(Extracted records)
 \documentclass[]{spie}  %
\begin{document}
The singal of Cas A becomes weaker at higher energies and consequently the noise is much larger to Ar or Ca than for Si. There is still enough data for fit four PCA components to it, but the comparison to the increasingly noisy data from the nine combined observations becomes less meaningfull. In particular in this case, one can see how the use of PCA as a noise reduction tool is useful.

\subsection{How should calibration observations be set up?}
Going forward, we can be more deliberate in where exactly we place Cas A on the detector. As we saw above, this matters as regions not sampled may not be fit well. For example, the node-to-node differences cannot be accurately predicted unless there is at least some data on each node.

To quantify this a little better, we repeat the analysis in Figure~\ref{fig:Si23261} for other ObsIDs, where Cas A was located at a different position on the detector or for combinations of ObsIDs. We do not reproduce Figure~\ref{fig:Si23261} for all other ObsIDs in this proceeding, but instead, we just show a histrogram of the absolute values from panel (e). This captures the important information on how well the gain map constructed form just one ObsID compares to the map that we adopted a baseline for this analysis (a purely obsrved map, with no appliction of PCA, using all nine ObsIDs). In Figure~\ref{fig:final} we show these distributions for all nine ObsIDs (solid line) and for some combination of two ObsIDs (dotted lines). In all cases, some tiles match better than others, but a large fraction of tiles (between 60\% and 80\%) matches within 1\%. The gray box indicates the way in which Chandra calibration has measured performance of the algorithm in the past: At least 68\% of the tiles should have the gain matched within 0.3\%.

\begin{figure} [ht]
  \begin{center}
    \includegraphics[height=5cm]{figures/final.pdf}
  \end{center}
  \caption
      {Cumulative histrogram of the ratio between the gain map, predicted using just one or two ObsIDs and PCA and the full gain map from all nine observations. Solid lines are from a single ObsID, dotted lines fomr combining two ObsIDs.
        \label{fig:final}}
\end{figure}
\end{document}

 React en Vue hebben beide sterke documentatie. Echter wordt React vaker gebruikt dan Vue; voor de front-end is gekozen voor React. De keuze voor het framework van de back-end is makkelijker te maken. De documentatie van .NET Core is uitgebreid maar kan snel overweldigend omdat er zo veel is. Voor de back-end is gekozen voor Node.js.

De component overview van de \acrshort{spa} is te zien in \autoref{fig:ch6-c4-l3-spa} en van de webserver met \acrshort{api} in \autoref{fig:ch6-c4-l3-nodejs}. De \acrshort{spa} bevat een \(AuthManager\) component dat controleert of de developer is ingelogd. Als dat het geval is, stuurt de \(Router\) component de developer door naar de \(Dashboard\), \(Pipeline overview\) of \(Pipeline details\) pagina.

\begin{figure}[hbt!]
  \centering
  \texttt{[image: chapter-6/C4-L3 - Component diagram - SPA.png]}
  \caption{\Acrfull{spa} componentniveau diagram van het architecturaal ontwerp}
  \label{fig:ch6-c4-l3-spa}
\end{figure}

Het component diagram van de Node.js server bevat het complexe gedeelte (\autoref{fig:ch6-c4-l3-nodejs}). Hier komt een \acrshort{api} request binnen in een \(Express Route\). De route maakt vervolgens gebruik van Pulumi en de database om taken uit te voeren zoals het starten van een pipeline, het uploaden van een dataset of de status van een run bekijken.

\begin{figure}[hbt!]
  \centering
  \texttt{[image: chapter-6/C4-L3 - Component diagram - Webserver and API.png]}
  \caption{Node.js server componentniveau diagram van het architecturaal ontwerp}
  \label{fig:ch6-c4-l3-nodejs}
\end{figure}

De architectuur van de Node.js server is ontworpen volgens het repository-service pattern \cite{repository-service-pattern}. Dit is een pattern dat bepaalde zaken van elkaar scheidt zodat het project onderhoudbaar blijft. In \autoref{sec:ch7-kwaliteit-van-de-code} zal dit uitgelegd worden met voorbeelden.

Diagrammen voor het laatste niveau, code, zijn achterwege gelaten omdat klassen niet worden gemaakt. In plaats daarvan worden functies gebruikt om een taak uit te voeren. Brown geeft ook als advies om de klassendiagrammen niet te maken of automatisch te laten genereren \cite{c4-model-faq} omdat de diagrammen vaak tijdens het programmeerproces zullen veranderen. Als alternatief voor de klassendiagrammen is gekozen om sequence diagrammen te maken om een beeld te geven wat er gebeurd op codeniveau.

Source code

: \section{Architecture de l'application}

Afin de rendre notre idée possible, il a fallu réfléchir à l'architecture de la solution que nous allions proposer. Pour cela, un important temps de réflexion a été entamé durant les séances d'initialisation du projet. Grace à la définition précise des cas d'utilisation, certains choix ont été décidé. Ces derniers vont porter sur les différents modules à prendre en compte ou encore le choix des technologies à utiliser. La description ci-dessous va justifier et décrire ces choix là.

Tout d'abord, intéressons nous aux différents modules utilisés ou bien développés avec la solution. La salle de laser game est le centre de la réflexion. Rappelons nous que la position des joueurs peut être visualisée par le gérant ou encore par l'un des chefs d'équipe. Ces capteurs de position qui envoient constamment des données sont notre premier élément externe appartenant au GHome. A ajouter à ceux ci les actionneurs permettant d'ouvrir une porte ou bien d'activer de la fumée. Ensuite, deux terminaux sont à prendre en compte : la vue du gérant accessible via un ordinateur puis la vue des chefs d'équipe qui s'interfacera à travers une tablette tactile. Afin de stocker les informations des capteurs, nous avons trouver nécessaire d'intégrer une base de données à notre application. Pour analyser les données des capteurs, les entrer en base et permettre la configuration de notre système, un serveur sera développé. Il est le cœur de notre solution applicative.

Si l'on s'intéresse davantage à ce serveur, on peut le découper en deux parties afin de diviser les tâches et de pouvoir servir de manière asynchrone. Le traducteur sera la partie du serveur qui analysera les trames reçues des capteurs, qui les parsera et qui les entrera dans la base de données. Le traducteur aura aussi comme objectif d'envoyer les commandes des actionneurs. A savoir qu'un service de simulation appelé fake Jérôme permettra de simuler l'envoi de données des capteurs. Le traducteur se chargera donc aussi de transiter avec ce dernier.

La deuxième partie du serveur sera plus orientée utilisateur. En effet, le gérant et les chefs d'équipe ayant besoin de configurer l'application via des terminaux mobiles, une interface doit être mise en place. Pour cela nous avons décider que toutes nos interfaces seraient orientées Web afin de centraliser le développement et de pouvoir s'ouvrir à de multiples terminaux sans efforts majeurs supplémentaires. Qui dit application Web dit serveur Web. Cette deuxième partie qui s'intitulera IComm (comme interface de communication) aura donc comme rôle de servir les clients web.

§ EXERCISE DESCRIPTION: The entries above are to be output exactly as they appear.

§ ANSWER SPACE:
 \documentclass[]{spie}  %
\begin{document}
The singal of Cas A becomes weaker at higher energies and consequently the noise is much larger to Ar or Ca than for Si. There is still enough data for fit four PCA components to it, but the comparison to the increasingly noisy data from the nine combined observations becomes less meaningfull. In particular in this case, one can see how the use of PCA as a noise reduction tool is useful.

\subsection{How should calibration observations be set up?}
Going forward, we can be more deliberate in where exactly we place Cas A on the detector. As we saw above, this matters as regions not sampled may not be fit well. For example, the node-to-node differences cannot be accurately predicted unless there is at least some data on each node.

To quantify this a little better, we repeat the analysis in Figure~\ref{fig:Si23261} for other ObsIDs, where Cas A was located at a different position on the detector or for combinations of ObsIDs. We do not reproduce Figure~\ref{fig:Si23261} for all other ObsIDs in this proceeding, but instead, we just show a histrogram of the absolute values from panel (e). This captures the important information on how well the gain map constructed form just one ObsID compares to the map that we adopted a baseline for this analysis (a purely obsrved map, with no appliction of PCA, using all nine ObsIDs). In Figure~\ref{fig:final} we show these distributions for all nine ObsIDs (solid line) and for some combination of two ObsIDs (dotted lines). In all cases, some tiles match better than others, but a large fraction of tiles (between 60\% and 80\%) matches within 1\%. The gray box indicates the way in which Chandra calibration has measured performance of the algorithm in the past: At least 68\% of the tiles should have the gain matched within 0.3\%.

\begin{figure} [ht]
  \begin{center}
    \includegraphics[height=5cm]{figures/final.pdf}
  \end{center}
  \caption
      {Cumulative histrogram of the ratio between the gain map, predicted using just one or two ObsIDs and PCA and the full gain map from all nine observations. Solid lines are from a single ObsID, dotted lines fomr combining two ObsIDs.
        \label{fig:final}}
\end{figure}
\end{document}

 React en Vue hebben beide sterke documentatie. Echter wordt React vaker gebruikt dan Vue; voor de front-end is gekozen voor React. De keuze voor het framework van de back-end is makkelijker te maken. De documentatie van .NET Core is uitgebreid maar kan snel overweldigend omdat er zo veel is. Voor de back-end is gekozen voor Node.js.

De component overview van de \acrshort{spa} is te zien in \autoref{fig:ch6-c4-l3-spa} en van de webserver met \acrshort{api} in \autoref{fig:ch6-c4-l3-nodejs}. De \acrshort{spa} bevat een \(AuthManager\) component dat controleert of de developer is ingelogd. Als dat het geval is, stuurt de \(Router\) component de developer door naar de \(Dashboard\), \(Pipeline overview\) of \(Pipeline details\) pagina.

\begin{figure}[hbt!]
  \centering
  \texttt{[image: chapter-6/C4-L3 - Component diagram - SPA.png]}
  \caption{\Acrfull{spa} componentniveau diagram van het architecturaal ontwerp}
  \label{fig:ch6-c4-l3-spa}
\end{figure}

Het component diagram van de Node.js server bevat het complexe gedeelte (\autoref{fig:ch6-c4-l3-nodejs}). Hier komt een \acrshort{api} request binnen in een \(Express Route\). De route maakt vervolgens gebruik van Pulumi en de database om taken uit te voeren zoals het starten van een pipeline, het uploaden van een dataset of de status van een run bekijken.

\begin{figure}[hbt!]
  \centering
  \texttt{[image: chapter-6/C4-L3 - Component diagram - Webserver and API.png]}
  \caption{Node.js server componentniveau diagram van het architecturaal ontwerp}
  \label{fig:ch6-c4-l3-nodejs}
\end{figure}

De architectuur van de Node.js server is ontworpen volgens het repository-service pattern \cite{repository-service-pattern}. Dit is een pattern dat bepaalde zaken van elkaar scheidt zodat het project onderhoudbaar blijft. In \autoref{sec:ch7-kwaliteit-van-de-code} zal dit uitgelegd worden met voorbeelden.

Diagrammen voor het laatste niveau, code, zijn achterwege gelaten omdat klassen niet worden gemaakt. In plaats daarvan worden functies gebruikt om een taak uit te voeren. Brown geeft ook als advies om de klassendiagrammen niet te maken of automatisch te laten genereren \cite{c4-model-faq} omdat de diagrammen vaak tijdens het programmeerproces zullen veranderen. Als alternatief voor de klassendiagrammen is gekozen om sequence diagrammen te maken om een beeld te geven wat er gebeurd op codeniveau.

Source code

: \section{Architecture de l'application}

Afin de rendre notre idée possible, il a fallu réfléchir à l'architecture de la solution que nous allions proposer. Pour cela, un important temps de réflexion a été entamé durant les séances d'initialisation du projet. Grace à la définition précise des cas d'utilisation, certains choix ont été décidé. Ces derniers vont porter sur les différents modules à prendre en compte ou encore le choix des technologies à utiliser. La description ci-dessous va justifier et décrire ces choix là.

Tout d'abord, intéressons nous aux différents modules utilisés ou bien développés avec la solution. La salle de laser game est le centre de la réflexion. Rappelons nous que la position des joueurs peut être visualisée par le gérant ou encore par l'un des chefs d'équipe. Ces capteurs de position qui envoient constamment des données sont notre premier élément externe appartenant au GHome. A ajouter à ceux ci les actionneurs permettant d'ouvrir une porte ou bien d'activer de la fumée. Ensuite, deux terminaux sont à prendre en compte : la vue du gérant accessible via un ordinateur puis la vue des chefs d'équipe qui s'interfacera à travers une tablette tactile. Afin de stocker les informations des capteurs, nous avons trouver nécessaire d'intégrer une base de données à notre application. Pour analyser les données des capteurs, les entrer en base et permettre la configuration de notre système, un serveur sera développé. Il est le cœur de notre solution applicative.

Si l'on s'intéresse davantage à ce serveur, on peut le découper en deux parties afin de diviser les tâches et de pouvoir servir de manière asynchrone. Le traducteur sera la partie du serveur qui analysera les trames reçues des capteurs, qui les parsera et qui les entrera dans la base de données. Le traducteur aura aussi comme objectif d'envoyer les commandes des actionneurs. A savoir qu'un service de simulation appelé fake Jérôme permettra de simuler l'envoi de données des capteurs. Le traducteur se chargera donc aussi de transiter avec ce dernier.

La deuxième partie du serveur sera plus orientée utilisateur. En effet, le gérant et les chefs d'équipe ayant besoin de configurer l'application via des terminaux mobiles, une interface doit être mise en place. Pour cela nous avons décider que toutes nos interfaces seraient orientées Web afin de centraliser le développement et de pouvoir s'ouvrir à de multiples terminaux sans efforts majeurs supplémentaires. Qui dit application Web dit serveur Web. Cette deuxième partie qui s'intitulera IComm (comme interface de communication) aura donc comme rôle de servir les clients web.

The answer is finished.